Copy out exactly the line that contains "33. 小学课文里列宁和椅子的故事，暗示的正是列宁会速读，而且记忆力惊人" and all lines following it to the end of the data.

** Opening Raw data block **

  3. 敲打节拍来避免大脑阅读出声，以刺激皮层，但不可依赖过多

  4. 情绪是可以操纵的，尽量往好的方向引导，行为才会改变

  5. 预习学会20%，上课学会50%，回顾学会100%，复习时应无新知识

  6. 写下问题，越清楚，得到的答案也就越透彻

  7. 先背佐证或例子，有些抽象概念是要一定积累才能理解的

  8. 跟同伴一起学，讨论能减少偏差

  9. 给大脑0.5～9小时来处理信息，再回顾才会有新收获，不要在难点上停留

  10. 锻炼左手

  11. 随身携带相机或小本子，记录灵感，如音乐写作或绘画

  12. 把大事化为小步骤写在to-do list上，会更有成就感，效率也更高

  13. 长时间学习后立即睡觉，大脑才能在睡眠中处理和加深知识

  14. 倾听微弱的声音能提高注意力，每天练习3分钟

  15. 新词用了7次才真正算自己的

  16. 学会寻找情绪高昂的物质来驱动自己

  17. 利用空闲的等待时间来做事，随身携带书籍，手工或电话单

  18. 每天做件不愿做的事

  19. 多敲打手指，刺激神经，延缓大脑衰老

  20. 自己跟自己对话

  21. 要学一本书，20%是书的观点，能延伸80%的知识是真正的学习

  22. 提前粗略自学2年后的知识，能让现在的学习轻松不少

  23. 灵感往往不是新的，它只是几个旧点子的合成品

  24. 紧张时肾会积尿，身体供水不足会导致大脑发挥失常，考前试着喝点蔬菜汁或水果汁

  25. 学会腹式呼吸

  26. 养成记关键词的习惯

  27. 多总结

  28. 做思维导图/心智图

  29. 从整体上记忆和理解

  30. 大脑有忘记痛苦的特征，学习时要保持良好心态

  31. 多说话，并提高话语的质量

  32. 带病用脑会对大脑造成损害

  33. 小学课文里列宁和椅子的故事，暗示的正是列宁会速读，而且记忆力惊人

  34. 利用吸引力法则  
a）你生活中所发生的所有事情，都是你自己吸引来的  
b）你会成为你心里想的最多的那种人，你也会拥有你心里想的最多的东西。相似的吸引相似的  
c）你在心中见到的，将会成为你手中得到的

** Closing Raw data block **

* Exercise solution
  33. 小学课文里列宁和椅子的故事，暗示的正是列宁会速读，而且记忆力惊人

  34. 利用吸引力法则  
a）你生活中所发生的所有事情，都是你自己吸引来的  
b）你会成为你心里想的最多的那种人，你也会拥有你心里想的最多的东西。相似的吸引相似的  
c）你在心中见到的，将会成为你手中得到的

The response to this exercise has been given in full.